T and I had fallen asleep on the couch as we often do on the weekends.  We watched a movie all snuggled up and warm on the couch.  When the movie was over, we turned on an episode of The Office.  It was the one where Michael proposes to Holly.  I had watched it the other night with Em.  It was so sweet that I wanted T to see it, too.  I loved watching it again, and I loved seeing T smile at all the right parts.  Even after the show was over, we stayed in our spots on the couch.  We halfheartedly talked about getting ready for bed, but it was so warm and cozy.  We were so sleepy and so comfortable.

The next thing I knew, it was morning and T was in the kitchen brewing a pot of coffee.  I wandered in with a smile on my face and told him that I was kind of enjoying our weird pack mentality when it came to sleeping.  There is something so delicious about drifting off to sleep right where you sit compared to the formality and routine of getting ready for bed.  He agreed.  Falling to sleep like that is wonderful, but damn, are we ever sore in the mornings from sleeping all night in awkward positions.  We laughed a little more as we both stood there trying to stretch out the kinks.

These odd sleeping arrangements have become our habit as of late on Friday and Saturday nights.  We skip the bed and the bedroom.  We nest and nestle in for sleep wherever we are comfortable at the time.  The best thing of all are the mornings.  It is just the two of us wandering around downstairs.  We haven’t had the luxury of lingering over coffee and conversation in the kitchen for many years.  Strangely, I am reminded of my grandparents.  As a child, I can remember waking up at their house and coming into the kitchen as they both sat at the table sipping their coffee.  It was a warm, peaceful feeling of contentment to see them there.  Now that is T and I.  It makes me feel old, yet content, all at the same time.

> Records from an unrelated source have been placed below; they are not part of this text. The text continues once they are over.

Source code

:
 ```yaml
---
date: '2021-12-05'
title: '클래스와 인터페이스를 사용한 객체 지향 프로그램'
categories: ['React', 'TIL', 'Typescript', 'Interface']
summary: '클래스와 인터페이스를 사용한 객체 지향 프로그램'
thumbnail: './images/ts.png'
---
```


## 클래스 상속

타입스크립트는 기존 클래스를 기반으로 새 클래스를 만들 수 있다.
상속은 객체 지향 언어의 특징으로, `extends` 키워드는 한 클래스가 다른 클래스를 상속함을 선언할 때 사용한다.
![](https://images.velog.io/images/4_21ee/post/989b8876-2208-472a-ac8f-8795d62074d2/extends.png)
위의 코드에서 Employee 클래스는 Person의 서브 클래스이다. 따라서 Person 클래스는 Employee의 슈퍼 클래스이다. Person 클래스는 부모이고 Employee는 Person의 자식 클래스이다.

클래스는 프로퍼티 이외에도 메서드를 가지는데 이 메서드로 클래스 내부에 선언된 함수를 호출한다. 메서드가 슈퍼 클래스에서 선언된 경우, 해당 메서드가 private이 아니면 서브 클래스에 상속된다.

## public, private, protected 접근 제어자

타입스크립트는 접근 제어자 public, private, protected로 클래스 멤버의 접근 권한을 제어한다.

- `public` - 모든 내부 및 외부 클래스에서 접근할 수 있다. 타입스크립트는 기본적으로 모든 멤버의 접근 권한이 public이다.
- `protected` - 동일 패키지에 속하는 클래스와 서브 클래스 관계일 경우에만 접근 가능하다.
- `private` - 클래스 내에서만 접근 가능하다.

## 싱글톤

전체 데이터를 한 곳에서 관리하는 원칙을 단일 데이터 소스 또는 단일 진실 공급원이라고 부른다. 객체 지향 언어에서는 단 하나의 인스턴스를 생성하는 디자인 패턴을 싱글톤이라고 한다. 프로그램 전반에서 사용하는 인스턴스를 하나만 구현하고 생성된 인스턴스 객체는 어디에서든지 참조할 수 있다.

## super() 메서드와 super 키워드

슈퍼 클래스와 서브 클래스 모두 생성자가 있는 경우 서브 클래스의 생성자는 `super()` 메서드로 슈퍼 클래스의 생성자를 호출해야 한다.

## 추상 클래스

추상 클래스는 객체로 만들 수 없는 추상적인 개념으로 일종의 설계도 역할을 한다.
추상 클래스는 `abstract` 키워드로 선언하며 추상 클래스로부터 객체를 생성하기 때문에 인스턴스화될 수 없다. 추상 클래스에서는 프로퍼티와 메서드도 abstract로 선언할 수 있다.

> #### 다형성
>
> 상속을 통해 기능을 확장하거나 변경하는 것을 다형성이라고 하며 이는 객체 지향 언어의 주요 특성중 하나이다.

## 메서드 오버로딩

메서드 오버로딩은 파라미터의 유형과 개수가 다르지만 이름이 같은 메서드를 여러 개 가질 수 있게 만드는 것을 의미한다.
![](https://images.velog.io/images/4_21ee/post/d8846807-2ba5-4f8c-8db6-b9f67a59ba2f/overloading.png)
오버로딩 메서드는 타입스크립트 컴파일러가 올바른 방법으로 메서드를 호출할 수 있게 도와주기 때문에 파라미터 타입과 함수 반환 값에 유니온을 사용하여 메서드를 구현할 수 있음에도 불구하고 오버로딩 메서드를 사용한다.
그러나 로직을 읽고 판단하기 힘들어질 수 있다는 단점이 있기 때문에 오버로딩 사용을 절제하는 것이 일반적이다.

As we finished up in the kitchen this morning, I told T that I was going to go upstairs and write before the girls woke up.  He stopped and looked at me.  “What are you going to write about?”  He had never, ever asked me that question before.  I have been blogging for two years, but he has never asked me one question about it.    I don’t hide the fact that I’m writing.  Many times I have come to him to talk about a particular blog post or a comment that I have received.  Until this morning, though, he has never asked me what I was going to write about.  Today he asked, so I poured another cup of coffee and asked him to join me at the table. Continue Reading »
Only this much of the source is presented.